* _TASK DESCRIPTION_
The first line of the data below and every line after it, through the one with "rows in a view", must be transcribed without change.

* _GIVEN RECORDS_
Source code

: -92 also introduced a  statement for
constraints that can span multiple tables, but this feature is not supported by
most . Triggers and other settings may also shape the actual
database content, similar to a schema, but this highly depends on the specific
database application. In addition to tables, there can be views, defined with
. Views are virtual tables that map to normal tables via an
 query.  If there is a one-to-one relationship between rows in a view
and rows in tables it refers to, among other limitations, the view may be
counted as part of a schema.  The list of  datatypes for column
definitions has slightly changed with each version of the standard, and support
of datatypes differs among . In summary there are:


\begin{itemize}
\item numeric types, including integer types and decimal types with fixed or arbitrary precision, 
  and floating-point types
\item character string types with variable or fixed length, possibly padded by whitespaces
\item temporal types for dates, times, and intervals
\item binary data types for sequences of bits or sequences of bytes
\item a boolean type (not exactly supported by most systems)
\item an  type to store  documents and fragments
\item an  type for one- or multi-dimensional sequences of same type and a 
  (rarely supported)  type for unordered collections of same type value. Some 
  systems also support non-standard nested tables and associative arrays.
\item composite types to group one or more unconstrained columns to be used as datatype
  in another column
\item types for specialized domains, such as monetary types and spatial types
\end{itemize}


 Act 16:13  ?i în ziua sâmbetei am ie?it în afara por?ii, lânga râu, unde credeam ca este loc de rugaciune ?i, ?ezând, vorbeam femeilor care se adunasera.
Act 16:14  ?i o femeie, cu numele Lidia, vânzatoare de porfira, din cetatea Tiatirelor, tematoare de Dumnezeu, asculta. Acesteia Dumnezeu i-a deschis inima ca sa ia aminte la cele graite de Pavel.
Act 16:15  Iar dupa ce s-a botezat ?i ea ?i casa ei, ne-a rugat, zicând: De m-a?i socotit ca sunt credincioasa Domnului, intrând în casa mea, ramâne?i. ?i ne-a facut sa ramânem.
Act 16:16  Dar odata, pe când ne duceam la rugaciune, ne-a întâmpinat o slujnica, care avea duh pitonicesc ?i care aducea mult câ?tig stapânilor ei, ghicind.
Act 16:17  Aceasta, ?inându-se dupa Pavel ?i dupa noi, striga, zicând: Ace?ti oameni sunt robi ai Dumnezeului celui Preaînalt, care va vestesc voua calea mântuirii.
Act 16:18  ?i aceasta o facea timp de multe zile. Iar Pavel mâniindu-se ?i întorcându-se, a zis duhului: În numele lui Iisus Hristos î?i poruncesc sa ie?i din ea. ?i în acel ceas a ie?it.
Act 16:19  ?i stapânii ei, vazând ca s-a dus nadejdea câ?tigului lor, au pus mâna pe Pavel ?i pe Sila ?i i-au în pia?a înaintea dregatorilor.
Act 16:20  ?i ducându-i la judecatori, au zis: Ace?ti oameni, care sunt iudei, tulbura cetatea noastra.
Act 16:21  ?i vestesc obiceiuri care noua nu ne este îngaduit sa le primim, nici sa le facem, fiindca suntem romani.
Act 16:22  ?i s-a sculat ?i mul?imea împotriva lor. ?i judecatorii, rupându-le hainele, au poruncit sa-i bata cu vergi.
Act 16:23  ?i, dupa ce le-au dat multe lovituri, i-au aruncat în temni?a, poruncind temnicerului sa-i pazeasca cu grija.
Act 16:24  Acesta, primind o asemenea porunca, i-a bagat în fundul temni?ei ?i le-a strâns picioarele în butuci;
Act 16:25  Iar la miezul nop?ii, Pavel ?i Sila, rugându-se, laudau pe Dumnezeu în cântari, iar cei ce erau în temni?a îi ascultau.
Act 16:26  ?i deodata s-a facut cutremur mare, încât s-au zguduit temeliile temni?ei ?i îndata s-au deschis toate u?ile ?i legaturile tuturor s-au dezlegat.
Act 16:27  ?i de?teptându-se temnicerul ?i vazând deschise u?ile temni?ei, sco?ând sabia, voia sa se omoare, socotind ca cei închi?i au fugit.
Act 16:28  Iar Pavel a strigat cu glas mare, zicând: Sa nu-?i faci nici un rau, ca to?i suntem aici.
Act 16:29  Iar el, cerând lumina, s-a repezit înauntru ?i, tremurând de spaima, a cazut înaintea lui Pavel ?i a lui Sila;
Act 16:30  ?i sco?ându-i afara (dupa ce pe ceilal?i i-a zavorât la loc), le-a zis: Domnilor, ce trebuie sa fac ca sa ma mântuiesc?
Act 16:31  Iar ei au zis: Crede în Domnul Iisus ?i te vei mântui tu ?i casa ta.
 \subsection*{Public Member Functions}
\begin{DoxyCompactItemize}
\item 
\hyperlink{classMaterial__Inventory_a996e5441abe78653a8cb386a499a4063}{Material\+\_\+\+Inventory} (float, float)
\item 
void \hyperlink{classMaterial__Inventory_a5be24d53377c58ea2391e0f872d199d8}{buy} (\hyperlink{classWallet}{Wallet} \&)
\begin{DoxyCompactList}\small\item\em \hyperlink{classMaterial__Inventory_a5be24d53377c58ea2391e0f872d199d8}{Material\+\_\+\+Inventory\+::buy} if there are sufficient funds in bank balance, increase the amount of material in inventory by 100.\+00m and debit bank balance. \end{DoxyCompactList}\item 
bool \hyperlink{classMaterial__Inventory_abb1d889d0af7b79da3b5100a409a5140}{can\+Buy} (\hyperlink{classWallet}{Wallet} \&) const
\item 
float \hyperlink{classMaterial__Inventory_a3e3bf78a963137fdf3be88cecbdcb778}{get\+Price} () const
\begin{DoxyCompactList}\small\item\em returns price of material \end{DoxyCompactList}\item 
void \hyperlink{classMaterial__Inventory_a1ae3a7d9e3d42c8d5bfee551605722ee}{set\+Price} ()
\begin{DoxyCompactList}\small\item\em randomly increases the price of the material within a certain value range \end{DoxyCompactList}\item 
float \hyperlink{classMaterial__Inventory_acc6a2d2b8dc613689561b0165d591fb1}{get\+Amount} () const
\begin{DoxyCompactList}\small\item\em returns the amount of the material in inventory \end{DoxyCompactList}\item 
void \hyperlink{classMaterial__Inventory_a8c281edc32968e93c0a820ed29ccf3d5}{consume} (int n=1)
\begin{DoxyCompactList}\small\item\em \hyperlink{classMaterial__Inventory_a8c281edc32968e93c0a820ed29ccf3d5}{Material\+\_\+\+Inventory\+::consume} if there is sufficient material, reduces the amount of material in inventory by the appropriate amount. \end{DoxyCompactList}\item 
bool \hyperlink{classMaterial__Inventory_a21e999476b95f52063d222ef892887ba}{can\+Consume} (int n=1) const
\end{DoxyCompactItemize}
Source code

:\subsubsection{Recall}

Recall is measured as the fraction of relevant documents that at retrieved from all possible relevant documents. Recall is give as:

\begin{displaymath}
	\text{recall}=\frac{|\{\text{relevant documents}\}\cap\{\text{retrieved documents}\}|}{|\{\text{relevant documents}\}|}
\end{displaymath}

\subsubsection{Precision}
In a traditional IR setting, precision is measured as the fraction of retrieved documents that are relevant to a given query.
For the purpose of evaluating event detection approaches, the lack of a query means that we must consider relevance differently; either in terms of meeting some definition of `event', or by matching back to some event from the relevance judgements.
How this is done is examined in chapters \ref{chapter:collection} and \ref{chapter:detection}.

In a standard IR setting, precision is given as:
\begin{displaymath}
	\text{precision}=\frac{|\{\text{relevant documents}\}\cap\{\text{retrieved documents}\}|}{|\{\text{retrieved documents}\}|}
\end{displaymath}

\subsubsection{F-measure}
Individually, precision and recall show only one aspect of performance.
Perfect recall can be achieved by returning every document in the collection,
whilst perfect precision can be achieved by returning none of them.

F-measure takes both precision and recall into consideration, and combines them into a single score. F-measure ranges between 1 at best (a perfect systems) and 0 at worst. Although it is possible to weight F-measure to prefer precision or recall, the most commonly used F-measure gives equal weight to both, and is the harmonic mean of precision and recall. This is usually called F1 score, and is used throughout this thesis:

* _OUTPUT_
Source code

: -92 also introduced a  statement for
constraints that can span multiple tables, but this feature is not supported by
most . Triggers and other settings may also shape the actual
database content, similar to a schema, but this highly depends on the specific
database application. In addition to tables, there can be views, defined with
. Views are virtual tables that map to normal tables via an
 query.  If there is a one-to-one relationship between rows in a view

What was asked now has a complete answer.